Effect of Decitabine on Megakaryocyte Culture of Steroid-resistant ITP Patients

Objective: To investigate the effect of decitabine and plasma of ITP patients on in vitro cultrue of megakaryocytes in bone marrow of steroid-resistant ITP patients.

Methods: Bone marrow mononuclear cells were isolated from 20 steroid-resistant ITP patients, both methyl cellulose semisolid culture system (to observe and count the number of megakaryocytes colony-forming unit) and liquid culture system (to analysis the expression rate of CD41a(+) cells) were used for megakaryocyte cultrue. The experiments were divided into 4 groups according to the different components of the culture system, group A was control, group B was added with decitabine, group C with ITP plasma, group D with both decitabine and ITP plasma, and the rest of the culture components were the same in the 4 groups except the above-mentioned materials. Morphology of megakaryocytes was observed by inverted and light microscopy. The expression rate of CD41a⁺ cells in culture was analysed by flow cytometric.

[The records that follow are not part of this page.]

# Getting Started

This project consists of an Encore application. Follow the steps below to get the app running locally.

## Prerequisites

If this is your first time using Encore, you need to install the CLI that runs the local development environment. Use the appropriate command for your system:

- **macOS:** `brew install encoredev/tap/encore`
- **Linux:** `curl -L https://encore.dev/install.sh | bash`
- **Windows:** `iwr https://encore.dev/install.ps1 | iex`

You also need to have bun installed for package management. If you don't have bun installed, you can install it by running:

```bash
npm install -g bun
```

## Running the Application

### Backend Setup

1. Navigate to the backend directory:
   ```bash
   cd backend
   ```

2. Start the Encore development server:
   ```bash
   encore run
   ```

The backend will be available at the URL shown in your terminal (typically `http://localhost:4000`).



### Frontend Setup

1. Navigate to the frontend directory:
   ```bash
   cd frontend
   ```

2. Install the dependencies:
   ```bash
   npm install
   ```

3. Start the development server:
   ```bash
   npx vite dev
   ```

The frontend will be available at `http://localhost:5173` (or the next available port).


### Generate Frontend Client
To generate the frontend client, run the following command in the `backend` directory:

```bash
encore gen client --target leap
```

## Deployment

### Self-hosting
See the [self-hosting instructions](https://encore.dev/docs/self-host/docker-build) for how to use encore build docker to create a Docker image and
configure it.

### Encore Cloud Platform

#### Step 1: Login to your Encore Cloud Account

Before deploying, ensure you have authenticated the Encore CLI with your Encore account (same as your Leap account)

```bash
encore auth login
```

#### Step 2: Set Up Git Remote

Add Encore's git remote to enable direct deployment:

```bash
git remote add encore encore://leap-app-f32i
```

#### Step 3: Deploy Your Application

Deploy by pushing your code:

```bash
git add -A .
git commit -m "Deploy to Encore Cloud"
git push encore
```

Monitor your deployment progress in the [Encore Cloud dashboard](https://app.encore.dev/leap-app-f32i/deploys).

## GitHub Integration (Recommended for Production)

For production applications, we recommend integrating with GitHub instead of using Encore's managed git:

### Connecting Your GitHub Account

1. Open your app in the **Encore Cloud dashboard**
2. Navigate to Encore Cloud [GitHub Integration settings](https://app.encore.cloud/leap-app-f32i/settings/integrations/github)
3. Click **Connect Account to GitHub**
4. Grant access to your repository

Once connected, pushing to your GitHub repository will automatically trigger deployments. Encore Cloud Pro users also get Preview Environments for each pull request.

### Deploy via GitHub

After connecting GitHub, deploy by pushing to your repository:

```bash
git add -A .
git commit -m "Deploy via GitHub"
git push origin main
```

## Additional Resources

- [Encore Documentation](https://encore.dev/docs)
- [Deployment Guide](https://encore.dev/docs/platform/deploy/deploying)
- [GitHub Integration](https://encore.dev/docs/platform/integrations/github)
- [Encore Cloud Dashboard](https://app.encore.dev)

Results: Different concentration of decitabine showed different effect on megakaryocyte growth of steroid-resistant ITP patients and the optimal concentration to differentiate into megakaryocyte for bone marrow mononuclear cells is 3.0 µmol/L. Compared with group A, both megakaryocyte colony forming units (CFU) and expression rate of CD41a⁺ cells in group B were statistically significantly higher (P < 0.05). As compared with group A, the megakaryocyte colony-forming units in group C decreased with statistically significant difference, while compared with group C, the megakaryocyte colony-forming units in group D obviously increased with statistically significant difference.

Conclusions: Decitabine is able to induce bone marrow mononuclear cells of steroid-resistant ITP patients to differentiate into megakaryocyte and the optimal concentration is 3.0 µmol/L; ITP plasma is able to inhibit the megakaryocyte growth of steroid-resistant ITP patients.